◆ **Requirement**
Copy the records below exactly, leaving out every picture.

-- Opening Marker --

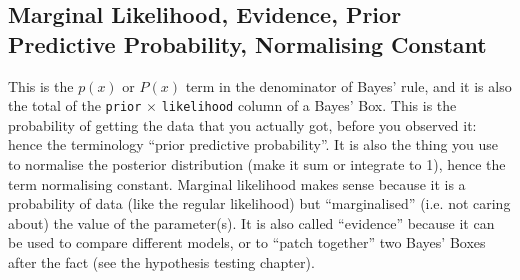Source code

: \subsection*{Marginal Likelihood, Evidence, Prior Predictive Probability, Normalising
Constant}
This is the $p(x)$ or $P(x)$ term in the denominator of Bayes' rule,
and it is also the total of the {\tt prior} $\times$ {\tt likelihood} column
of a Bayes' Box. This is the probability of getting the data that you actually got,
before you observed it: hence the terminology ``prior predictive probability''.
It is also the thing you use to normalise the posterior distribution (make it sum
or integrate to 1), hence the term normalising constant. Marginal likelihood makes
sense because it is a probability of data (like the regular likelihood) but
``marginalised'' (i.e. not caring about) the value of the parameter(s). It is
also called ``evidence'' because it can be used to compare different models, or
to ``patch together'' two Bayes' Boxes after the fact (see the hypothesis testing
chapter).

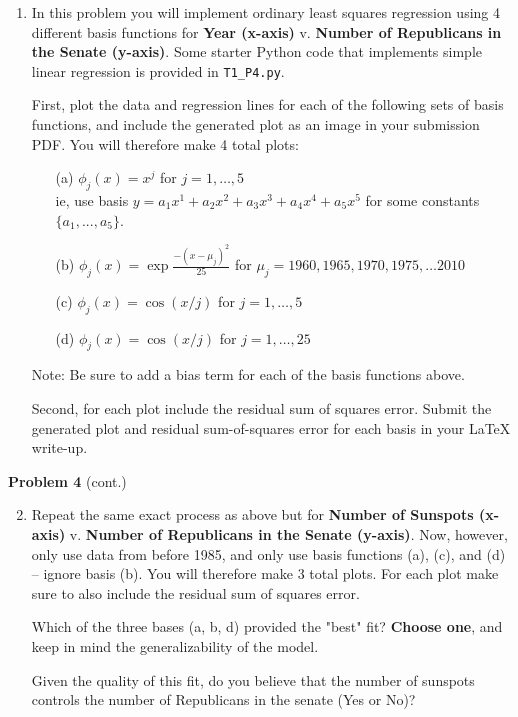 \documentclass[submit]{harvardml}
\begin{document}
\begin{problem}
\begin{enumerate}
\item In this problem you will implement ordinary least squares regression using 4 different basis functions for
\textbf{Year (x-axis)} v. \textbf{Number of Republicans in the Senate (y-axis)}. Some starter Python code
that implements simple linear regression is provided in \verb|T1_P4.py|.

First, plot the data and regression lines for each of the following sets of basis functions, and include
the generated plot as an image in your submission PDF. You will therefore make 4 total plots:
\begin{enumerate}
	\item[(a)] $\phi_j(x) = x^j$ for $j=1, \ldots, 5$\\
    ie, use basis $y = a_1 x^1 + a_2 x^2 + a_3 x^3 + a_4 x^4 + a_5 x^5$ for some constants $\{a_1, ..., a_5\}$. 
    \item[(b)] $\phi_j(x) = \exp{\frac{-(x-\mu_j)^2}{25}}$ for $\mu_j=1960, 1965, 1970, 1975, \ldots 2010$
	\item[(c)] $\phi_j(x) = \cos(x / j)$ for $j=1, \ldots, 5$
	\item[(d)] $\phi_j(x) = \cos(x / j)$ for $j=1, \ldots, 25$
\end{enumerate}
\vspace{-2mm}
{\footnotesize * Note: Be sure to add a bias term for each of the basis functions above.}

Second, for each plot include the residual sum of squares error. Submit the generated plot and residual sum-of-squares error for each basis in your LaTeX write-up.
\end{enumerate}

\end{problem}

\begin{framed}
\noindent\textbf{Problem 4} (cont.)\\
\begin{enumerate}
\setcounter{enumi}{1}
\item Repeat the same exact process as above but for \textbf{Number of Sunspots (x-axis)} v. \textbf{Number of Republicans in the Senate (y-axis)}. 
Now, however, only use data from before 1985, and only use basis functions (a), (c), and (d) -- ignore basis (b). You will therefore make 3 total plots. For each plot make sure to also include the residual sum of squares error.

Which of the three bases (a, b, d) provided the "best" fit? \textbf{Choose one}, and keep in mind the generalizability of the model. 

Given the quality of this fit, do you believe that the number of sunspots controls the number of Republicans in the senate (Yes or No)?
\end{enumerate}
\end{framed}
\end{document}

-- Closing Marker --

◆ **Solution**
Source code

: \subsection*{Marginal Likelihood, Evidence, Prior Predictive Probability, Normalising
Constant}
This is the $p(x)$ or $P(x)$ term in the denominator of Bayes' rule,
and it is also the total of the {\tt prior} $\times$ {\tt likelihood} column
of a Bayes' Box. This is the probability of getting the data that you actually got,
before you observed it: hence the terminology ``prior predictive probability''.
It is also the thing you use to normalise the posterior distribution (make it sum
or integrate to 1), hence the term normalising constant. Marginal likelihood makes
sense because it is a probability of data (like the regular likelihood) but
``marginalised'' (i.e. not caring about) the value of the parameter(s). It is
also called ``evidence'' because it can be used to compare different models, or
to ``patch together'' two Bayes' Boxes after the fact (see the hypothesis testing
chapter).

 \documentclass[submit]{harvardml}
\begin{document}
\begin{problem}
\begin{enumerate}
\item In this problem you will implement ordinary least squares regression using 4 different basis functions for
\textbf{Year (x-axis)} v. \textbf{Number of Republicans in the Senate (y-axis)}. Some starter Python code
that implements simple linear regression is provided in \verb|T1_P4.py|.

First, plot the data and regression lines for each of the following sets of basis functions, and include
the generated plot as an image in your submission PDF. You will therefore make 4 total plots:
\begin{enumerate}
	\item[(a)] $\phi_j(x) = x^j$ for $j=1, \ldots, 5$\\
    ie, use basis $y = a_1 x^1 + a_2 x^2 + a_3 x^3 + a_4 x^4 + a_5 x^5$ for some constants $\{a_1, ..., a_5\}$. 
    \item[(b)] $\phi_j(x) = \exp{\frac{-(x-\mu_j)^2}{25}}$ for $\mu_j=1960, 1965, 1970, 1975, \ldots 2010$
	\item[(c)] $\phi_j(x) = \cos(x / j)$ for $j=1, \ldots, 5$
	\item[(d)] $\phi_j(x) = \cos(x / j)$ for $j=1, \ldots, 25$
\end{enumerate}
\vspace{-2mm}
{\footnotesize * Note: Be sure to add a bias term for each of the basis functions above.}

Second, for each plot include the residual sum of squares error. Submit the generated plot and residual sum-of-squares error for each basis in your LaTeX write-up.
\end{enumerate}

\end{problem}

\begin{framed}
\noindent\textbf{Problem 4} (cont.)\\
\begin{enumerate}
\setcounter{enumi}{1}
\item Repeat the same exact process as above but for \textbf{Number of Sunspots (x-axis)} v. \textbf{Number of Republicans in the Senate (y-axis)}. 
Now, however, only use data from before 1985, and only use basis functions (a), (c), and (d) -- ignore basis (b). You will therefore make 3 total plots. For each plot make sure to also include the residual sum of squares error.

Which of the three bases (a, b, d) provided the "best" fit? \textbf{Choose one}, and keep in mind the generalizability of the model. 

Given the quality of this fit, do you believe that the number of sunspots controls the number of Republicans in the senate (Yes or No)?
\end{enumerate}
\end{framed}
\end{document}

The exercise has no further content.